Source data:

%%

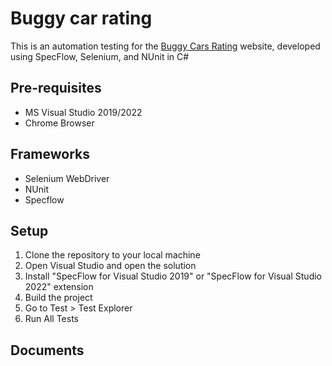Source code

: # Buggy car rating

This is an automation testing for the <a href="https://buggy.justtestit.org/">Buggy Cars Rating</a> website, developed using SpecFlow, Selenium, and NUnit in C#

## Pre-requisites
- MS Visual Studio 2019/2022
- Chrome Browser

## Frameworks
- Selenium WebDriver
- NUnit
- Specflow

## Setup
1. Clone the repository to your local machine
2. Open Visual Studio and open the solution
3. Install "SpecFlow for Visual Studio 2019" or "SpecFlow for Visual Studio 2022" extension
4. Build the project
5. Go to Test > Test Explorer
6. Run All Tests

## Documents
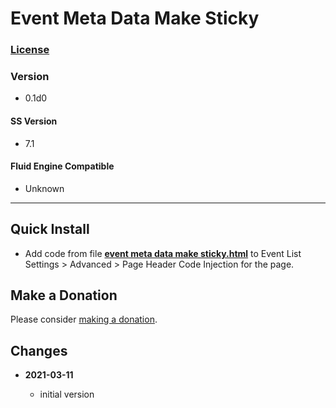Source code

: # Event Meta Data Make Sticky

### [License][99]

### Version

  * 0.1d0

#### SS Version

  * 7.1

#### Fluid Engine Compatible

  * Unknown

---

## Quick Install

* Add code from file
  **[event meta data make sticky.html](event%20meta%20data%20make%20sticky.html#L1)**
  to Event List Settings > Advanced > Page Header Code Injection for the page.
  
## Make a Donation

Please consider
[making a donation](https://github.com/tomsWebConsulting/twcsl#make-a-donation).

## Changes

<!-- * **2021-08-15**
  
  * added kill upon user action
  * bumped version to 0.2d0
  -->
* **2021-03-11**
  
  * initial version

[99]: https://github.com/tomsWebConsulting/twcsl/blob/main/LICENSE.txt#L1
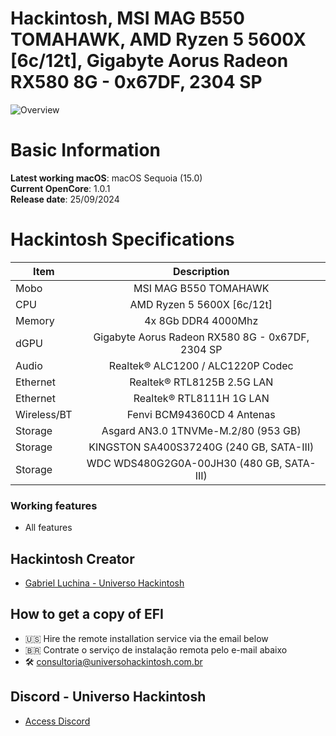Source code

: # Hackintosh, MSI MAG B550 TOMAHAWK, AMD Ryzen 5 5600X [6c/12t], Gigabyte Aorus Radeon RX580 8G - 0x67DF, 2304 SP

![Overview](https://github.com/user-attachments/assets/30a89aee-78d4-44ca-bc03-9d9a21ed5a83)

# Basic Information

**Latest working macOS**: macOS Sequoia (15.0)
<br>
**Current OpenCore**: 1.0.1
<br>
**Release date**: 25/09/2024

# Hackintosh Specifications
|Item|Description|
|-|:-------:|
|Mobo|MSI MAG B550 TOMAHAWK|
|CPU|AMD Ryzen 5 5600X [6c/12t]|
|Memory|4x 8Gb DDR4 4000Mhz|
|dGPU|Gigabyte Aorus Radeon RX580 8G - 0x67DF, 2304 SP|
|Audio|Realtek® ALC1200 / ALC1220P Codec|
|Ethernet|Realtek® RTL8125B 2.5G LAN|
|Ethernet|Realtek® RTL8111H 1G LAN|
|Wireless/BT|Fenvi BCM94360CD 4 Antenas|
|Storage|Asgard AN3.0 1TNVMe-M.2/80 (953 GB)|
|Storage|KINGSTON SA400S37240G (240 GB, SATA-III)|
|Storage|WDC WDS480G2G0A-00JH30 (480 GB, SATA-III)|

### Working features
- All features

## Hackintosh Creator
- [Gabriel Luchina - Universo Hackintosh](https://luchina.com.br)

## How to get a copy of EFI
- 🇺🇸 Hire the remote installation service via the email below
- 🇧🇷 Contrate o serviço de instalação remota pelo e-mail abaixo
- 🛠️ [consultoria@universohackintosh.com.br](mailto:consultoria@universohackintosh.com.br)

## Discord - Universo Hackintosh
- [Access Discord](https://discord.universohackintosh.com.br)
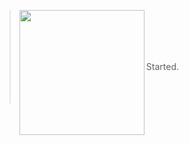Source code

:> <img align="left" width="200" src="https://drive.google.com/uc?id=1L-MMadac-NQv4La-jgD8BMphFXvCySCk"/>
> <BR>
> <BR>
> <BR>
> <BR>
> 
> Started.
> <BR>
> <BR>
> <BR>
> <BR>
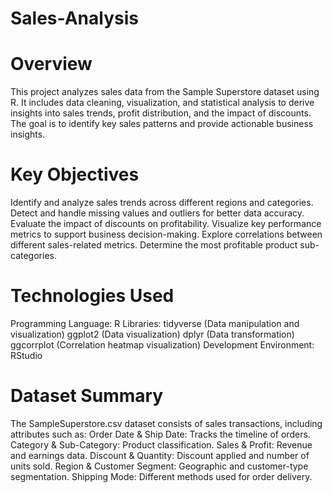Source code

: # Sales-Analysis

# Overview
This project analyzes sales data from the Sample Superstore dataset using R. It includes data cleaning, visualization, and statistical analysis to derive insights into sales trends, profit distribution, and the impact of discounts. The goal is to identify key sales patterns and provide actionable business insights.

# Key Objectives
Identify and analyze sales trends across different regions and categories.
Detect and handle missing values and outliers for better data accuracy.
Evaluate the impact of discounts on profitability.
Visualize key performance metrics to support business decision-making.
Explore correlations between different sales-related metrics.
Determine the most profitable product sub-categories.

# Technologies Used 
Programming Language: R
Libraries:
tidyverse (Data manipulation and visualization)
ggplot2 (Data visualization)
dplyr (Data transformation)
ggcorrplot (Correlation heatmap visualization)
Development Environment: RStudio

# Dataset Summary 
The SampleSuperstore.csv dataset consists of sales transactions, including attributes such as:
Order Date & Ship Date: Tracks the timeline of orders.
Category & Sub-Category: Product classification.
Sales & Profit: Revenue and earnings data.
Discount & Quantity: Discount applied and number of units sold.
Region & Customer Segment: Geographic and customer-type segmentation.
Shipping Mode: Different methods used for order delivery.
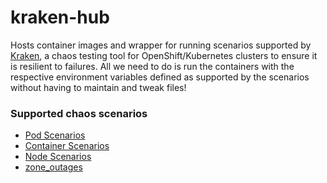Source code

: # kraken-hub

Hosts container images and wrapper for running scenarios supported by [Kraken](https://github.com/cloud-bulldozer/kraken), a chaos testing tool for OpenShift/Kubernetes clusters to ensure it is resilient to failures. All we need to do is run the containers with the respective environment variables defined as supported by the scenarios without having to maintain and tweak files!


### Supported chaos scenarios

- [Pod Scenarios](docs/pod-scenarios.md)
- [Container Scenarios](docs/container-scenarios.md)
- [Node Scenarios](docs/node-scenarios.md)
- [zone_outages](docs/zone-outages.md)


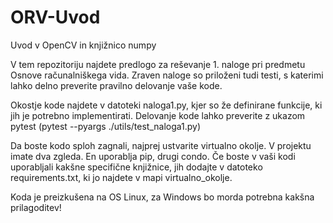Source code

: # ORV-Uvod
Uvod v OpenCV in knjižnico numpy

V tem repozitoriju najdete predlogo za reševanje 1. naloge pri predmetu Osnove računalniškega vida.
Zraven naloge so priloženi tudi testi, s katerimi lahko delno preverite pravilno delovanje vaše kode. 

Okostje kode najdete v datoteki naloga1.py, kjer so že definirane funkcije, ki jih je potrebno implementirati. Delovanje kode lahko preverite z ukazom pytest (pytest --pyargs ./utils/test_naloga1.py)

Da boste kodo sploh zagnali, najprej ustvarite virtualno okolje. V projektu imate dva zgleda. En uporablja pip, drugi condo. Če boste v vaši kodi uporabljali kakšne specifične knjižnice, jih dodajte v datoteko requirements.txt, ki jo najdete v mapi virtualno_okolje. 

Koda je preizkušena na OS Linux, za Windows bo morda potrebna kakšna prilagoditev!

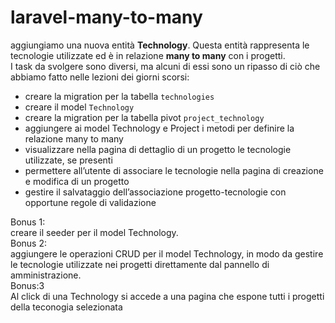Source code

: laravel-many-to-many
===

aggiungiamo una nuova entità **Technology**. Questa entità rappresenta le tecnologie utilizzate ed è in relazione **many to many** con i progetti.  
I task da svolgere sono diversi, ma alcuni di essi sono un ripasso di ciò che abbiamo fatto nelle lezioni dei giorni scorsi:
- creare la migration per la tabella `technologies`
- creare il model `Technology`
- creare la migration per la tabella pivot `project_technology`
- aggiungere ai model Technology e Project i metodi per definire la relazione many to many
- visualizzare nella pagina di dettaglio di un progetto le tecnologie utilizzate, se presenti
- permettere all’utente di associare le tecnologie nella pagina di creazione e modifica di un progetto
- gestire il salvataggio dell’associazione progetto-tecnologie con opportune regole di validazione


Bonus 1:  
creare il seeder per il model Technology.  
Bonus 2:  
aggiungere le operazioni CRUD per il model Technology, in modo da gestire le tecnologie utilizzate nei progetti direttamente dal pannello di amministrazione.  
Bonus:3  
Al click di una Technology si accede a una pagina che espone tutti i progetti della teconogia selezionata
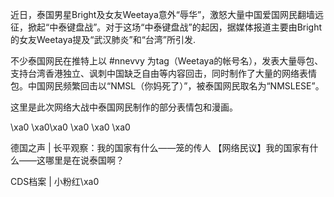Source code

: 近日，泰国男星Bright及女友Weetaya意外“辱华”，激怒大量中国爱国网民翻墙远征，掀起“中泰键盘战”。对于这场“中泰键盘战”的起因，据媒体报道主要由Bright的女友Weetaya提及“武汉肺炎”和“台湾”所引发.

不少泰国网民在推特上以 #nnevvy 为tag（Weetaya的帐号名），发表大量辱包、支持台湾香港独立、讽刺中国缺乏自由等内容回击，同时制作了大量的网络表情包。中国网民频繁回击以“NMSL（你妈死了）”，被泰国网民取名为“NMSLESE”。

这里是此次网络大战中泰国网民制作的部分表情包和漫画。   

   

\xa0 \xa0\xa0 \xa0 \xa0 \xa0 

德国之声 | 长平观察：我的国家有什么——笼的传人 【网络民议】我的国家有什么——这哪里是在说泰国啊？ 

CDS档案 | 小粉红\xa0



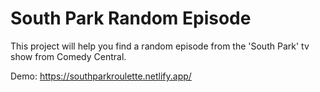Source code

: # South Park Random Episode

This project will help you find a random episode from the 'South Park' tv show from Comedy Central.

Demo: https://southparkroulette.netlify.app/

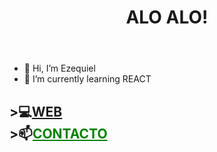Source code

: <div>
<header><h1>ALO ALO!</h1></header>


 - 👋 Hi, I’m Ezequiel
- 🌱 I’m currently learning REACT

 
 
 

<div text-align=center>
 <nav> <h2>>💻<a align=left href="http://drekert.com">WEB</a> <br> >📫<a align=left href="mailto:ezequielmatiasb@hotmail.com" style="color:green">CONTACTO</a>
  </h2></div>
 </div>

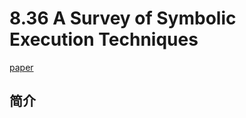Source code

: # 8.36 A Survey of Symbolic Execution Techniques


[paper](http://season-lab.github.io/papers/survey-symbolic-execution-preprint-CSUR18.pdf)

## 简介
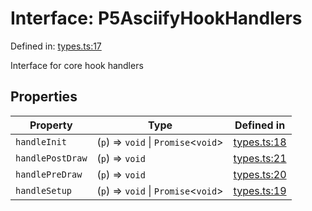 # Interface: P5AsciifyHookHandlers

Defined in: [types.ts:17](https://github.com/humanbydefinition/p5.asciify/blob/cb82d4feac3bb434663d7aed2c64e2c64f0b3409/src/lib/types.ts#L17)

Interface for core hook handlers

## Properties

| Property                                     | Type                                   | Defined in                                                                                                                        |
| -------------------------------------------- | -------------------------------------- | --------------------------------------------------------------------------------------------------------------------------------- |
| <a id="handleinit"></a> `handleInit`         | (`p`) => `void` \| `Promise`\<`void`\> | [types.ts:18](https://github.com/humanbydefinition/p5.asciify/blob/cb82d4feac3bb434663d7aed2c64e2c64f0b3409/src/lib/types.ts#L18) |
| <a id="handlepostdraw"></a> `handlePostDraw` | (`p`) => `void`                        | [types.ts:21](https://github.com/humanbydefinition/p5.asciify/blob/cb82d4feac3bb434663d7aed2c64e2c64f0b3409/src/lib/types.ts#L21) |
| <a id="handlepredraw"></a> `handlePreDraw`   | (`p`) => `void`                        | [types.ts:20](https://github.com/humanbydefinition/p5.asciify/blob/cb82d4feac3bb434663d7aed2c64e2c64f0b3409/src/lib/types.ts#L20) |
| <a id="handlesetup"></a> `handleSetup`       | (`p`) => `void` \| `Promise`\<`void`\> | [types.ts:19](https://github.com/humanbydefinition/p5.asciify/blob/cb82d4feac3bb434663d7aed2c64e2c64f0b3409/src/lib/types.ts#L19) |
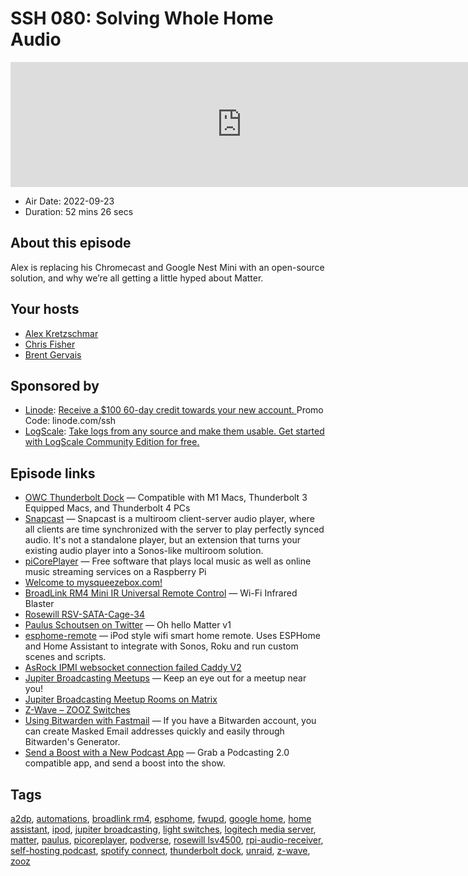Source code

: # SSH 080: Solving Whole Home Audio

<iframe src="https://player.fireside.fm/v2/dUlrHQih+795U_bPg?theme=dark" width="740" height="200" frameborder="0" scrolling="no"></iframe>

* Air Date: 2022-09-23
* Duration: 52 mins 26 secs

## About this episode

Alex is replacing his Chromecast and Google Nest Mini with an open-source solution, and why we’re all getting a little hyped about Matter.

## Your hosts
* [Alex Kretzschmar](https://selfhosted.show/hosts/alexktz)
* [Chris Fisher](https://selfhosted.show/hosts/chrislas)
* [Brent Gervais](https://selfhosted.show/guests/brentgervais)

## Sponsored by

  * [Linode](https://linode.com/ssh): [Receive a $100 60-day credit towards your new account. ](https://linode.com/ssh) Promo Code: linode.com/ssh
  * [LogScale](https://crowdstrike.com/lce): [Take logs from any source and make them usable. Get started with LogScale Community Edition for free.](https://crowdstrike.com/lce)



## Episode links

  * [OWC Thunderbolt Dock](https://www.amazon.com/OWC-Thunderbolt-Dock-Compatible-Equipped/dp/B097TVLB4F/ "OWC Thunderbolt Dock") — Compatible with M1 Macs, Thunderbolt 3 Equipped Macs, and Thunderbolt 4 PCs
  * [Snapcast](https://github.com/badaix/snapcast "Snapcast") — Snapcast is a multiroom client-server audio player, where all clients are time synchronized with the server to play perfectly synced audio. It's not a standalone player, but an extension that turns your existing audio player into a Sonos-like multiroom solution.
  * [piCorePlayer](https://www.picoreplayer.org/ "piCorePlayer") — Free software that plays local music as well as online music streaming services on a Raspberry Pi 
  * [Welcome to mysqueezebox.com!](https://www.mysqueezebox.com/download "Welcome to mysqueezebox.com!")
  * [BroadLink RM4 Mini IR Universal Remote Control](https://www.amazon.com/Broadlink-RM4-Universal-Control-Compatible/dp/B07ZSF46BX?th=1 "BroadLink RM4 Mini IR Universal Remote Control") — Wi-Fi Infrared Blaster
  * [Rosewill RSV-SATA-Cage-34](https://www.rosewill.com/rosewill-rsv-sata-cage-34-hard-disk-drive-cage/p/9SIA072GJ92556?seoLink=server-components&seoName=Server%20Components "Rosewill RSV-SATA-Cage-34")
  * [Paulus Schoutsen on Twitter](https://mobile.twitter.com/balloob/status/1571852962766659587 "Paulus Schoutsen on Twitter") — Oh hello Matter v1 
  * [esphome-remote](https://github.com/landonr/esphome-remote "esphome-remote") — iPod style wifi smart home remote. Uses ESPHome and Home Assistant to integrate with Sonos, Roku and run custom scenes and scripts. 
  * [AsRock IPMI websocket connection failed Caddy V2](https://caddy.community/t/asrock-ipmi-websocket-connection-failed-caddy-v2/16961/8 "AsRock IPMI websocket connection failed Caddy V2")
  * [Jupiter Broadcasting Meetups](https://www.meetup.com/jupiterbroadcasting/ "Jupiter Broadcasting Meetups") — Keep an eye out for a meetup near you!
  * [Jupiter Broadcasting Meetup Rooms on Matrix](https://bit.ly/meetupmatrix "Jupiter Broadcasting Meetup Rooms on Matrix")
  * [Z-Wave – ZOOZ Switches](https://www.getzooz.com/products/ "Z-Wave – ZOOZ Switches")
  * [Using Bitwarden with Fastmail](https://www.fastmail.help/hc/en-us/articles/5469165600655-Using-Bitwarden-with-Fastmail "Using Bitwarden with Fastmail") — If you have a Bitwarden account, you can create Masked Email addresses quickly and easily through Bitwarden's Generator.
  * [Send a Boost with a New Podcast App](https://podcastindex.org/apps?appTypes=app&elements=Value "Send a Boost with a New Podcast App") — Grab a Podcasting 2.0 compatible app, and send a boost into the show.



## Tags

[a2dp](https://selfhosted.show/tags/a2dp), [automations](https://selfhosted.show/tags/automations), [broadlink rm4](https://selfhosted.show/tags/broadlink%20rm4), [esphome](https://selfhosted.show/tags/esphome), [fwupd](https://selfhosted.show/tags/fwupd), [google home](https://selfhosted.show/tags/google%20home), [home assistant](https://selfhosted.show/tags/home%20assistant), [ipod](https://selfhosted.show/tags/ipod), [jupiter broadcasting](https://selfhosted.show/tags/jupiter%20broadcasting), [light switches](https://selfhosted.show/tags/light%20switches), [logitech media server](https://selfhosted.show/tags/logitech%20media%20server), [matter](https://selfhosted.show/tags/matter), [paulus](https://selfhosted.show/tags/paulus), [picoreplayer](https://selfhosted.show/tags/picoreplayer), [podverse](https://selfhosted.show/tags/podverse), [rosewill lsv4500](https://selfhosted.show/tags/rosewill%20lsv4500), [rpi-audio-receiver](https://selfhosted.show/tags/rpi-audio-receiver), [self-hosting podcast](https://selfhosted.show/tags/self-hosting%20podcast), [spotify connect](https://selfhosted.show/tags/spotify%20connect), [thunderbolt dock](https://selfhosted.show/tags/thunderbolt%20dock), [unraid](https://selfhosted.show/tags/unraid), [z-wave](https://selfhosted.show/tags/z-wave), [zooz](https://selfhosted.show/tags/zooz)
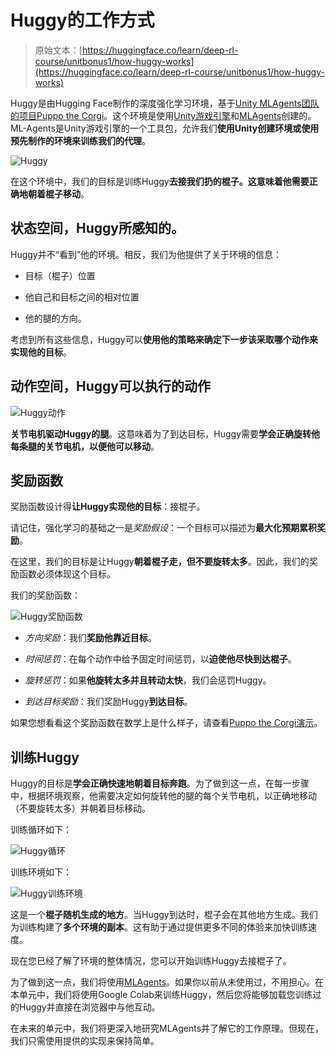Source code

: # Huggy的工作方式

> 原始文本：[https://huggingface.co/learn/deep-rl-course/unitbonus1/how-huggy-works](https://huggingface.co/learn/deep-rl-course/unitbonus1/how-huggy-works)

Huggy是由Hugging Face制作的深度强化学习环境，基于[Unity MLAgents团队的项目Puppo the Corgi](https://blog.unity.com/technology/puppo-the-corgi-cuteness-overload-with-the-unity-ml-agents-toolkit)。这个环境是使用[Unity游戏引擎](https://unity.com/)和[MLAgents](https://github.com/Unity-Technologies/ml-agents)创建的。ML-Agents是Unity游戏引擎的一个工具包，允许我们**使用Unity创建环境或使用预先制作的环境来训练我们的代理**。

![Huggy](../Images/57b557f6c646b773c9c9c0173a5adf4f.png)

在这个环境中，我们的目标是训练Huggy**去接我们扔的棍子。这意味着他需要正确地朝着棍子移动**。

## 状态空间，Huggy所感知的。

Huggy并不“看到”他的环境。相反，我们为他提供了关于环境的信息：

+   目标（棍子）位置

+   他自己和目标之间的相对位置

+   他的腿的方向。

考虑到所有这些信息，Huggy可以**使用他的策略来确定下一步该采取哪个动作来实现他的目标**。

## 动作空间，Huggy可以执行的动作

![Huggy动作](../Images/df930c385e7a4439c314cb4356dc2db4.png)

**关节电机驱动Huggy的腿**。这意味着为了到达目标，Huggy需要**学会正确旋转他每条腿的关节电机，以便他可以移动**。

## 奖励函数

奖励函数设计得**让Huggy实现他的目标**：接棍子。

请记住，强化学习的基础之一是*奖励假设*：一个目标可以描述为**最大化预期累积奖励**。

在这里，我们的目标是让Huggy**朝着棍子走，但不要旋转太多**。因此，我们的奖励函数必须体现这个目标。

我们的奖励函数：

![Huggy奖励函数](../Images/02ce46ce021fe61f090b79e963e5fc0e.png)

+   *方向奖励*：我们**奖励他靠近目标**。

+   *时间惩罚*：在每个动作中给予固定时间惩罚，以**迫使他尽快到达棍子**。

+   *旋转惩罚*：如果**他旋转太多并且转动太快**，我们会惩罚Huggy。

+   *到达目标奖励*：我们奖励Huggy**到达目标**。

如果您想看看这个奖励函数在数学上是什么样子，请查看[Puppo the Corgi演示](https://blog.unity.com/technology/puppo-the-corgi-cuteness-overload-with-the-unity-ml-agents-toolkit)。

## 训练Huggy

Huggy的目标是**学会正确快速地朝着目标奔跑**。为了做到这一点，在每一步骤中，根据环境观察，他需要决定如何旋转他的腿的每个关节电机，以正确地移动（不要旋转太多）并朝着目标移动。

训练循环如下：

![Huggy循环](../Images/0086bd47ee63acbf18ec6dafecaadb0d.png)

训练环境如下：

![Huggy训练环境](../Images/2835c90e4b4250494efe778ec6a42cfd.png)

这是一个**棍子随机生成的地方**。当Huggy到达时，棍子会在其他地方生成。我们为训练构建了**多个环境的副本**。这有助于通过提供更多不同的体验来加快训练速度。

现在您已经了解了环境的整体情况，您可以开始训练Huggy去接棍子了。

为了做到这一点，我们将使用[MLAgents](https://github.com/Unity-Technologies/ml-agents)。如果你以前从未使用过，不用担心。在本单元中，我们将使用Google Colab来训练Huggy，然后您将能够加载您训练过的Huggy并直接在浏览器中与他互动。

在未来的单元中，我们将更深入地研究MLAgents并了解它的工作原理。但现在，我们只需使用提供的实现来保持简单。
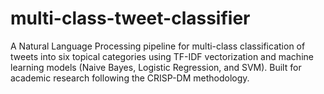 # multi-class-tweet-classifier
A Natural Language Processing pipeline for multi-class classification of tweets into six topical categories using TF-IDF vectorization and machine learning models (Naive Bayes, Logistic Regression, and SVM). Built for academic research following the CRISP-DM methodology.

%%

Problem to work on - Copy out each line of the entries where the word "container" is found.

Answer section -
Hosts container images and wrapper for running scenarios supported by [Kraken](https://github.com/cloud-bulldozer/kraken), a chaos testing tool for OpenShift/Kubernetes clusters to ensure it is resilient to failures. All we need to do is run the containers with the respective environment variables defined as supported by the scenarios without having to maintain and tweak files!
- [Container Scenarios](docs/container-scenarios.md)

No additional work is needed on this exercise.